Ma senza andare così indietro nel tempo, è sufficiente leggere i documenti che hanno preceduto i più recenti e convulsi sviluppi della politica migratoria europea – mi riferisco in particolare all’EU pact on immigration and asylum (2008), al documento EU action on Migratory pressures. A strategic response (2012), nonché al documento sul nuovo Approccio globale alla migrazione e alla mobilità (2011) – per constatare in che misura il governo italiano sembri non aver appreso la lezione degli ultimi anni. Qualsiasi tentativo di coinvolgere i paesi terzi nella gestione dei flussi migratori è infatti fallito per l'assenza di incentivi adeguati. A dispetto delle prospettive di partecipazione al mercato comune e di accesso allo spazio di libera circolazione che venivano ventilate nei primi documenti europei sulla politica di vicinato (2003), a nessuno dei Paesi terzi nord-africani è stato mai offerto molto più che qualche limitato vantaggio nella distribuzione delle quote visti. Alla stessa stregua, il documento del governo italiano, pur dichiarando che l’Ue debba impegnarsi sulle “priorità indicate dai Paesi terzi”, non presuppone l’avvio di un dialogo orizzontale con questi ultimi, dato che è facile immaginare che la posta in gioco delle negoziazioni diventerebbe immediatamente la questione della liberalizzazione dei visti e dell’apertura di canali migratori legali (così com’è avvenuto nel caso dei difficili negoziati con la Turchia). Piuttosto si immagina di poter continuare a gestire le relazioni di vicinato in maniera sostanzialmente asimmetrica, con l’Unione che impone la sua agenda di politica interna a partner che agiscono su un piano di inferiorità, riducendosi al ruolo di filtro poliziesco a protezione dello spazio europeo di libertà, sicurezza e giustizia.
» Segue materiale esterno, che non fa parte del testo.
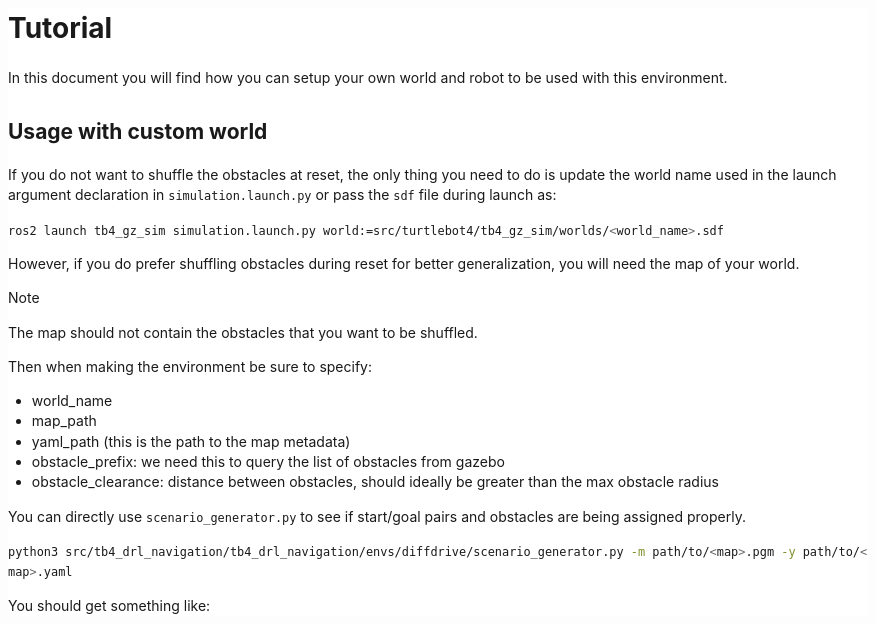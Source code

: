 # Tutorial
In this document you will find how you can setup your own world and robot to be used with this environment.


## Usage with custom world
If you do not want to shuffle the obstacles at reset, the only thing you need to do is update the world name used in the launch argument declaration in `simulation.launch.py` or pass the `sdf` file during launch as:
```bash
ros2 launch tb4_gz_sim simulation.launch.py world:=src/turtlebot4/tb4_gz_sim/worlds/<world_name>.sdf 
```

However, if you do prefer shuffling obstacles during reset for better generalization, you will need the map of your world.

> [!NOTE]
> The map should not contain the obstacles that you want to be shuffled.

Then when making the environment be sure to specify:
- world_name
- map_path
- yaml_path (this is the path to the map metadata)
- obstacle_prefix: we need this to query the list of obstacles from gazebo
- obstacle_clearance: distance between obstacles, should ideally be greater than the max obstacle radius

You can directly use `scenario_generator.py` to see if start/goal pairs and obstacles are being assigned properly.
```bash
python3 src/tb4_drl_navigation/tb4_drl_navigation/envs/diffdrive/scenario_generator.py -m path/to/<map>.pgm -y path/to/<map>.yaml
```
You should get something like:
<p align="center">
Ma accanto alle vecchie ricette c'è almeno un importante elemento di novità; e non mi riferisco agli strumenti di finanziamento del programma, peraltro immediatamente bocciati dalla cancelleria tedesca. Mi riferisco piuttosto all’idea che le forze di sicurezza europee possano prendere direttamente in carico la gestione dei flussi migratori, assicurando la loro “costante presenza” nella regione ai margini del Sahara che va dalla Mauritania all’Eritrea, e alla proposta che la nuova agenzia di controllo delle frontiere europee possa gestire la politica di rimpatrio al posto delle autorità dei Paesi di transito, aiutandoli a respingere verso i Paesi d'origine i migranti giunti irregolarmente sul loro territorio. Se la dimensione esterna della politica migratoria europea si era fino ad ora limitata a imporre linee di policy e offrire supporto materiale ai Paesi terzi, attraverso un tentativo di “esternalizzazione” del controllo delle frontiere, il documento italiano si spinge fino a evocare la possibilità di una gestione diretta, in questo senso propriamente “extraterritoriale”, dei flussi migratori da parte delle agenzie di sicurezza europee; secondo il modello che si era tentato di perseguire già con la missione Eunavfor Med, che in base al disegno iniziale avrebbe dovuto presidiare anche le acque territoriali libiche in assenza di un'autorità politica locale in grado di farlo. Sulla praticabilità politica e giuridica di una simile strategia è lecito nutrire dubbi, sopratutto in assenza del consenso dei Paesi interessati. Più in generale però, mi pare che la strategia italiana stia muovendo nel senso di una decisa militarizzazione del governo delle migrazioni. Non è difficile immaginare che il tentativo del nostro governo di incidere sull’agenda europea passi anche attraverso il ruolo di Federica Mongherini, Alto rappresentante dell'Unione per gli affari esteri e la politica di sicurezza. Occorre tuttavia chiedersi qual è il prezzo di tale ricerca di protagonismo. L’idea che la risposta alla crisi migratoria vada cercata nel rafforzamento delle misure di sicurezza e nell’escalation militare della lotta all’immigrazione irregolare mi pare una definitiva presa di distanza dalla filosofia umanitaria che aveva ispirato le iniziative intraprese all’indomani della tragedia di Lampedusa nell’ottobre 2013, contrassegnando una stagione di apertura rapidamente scivolata nella recente crisi delle politiche migratorie europee.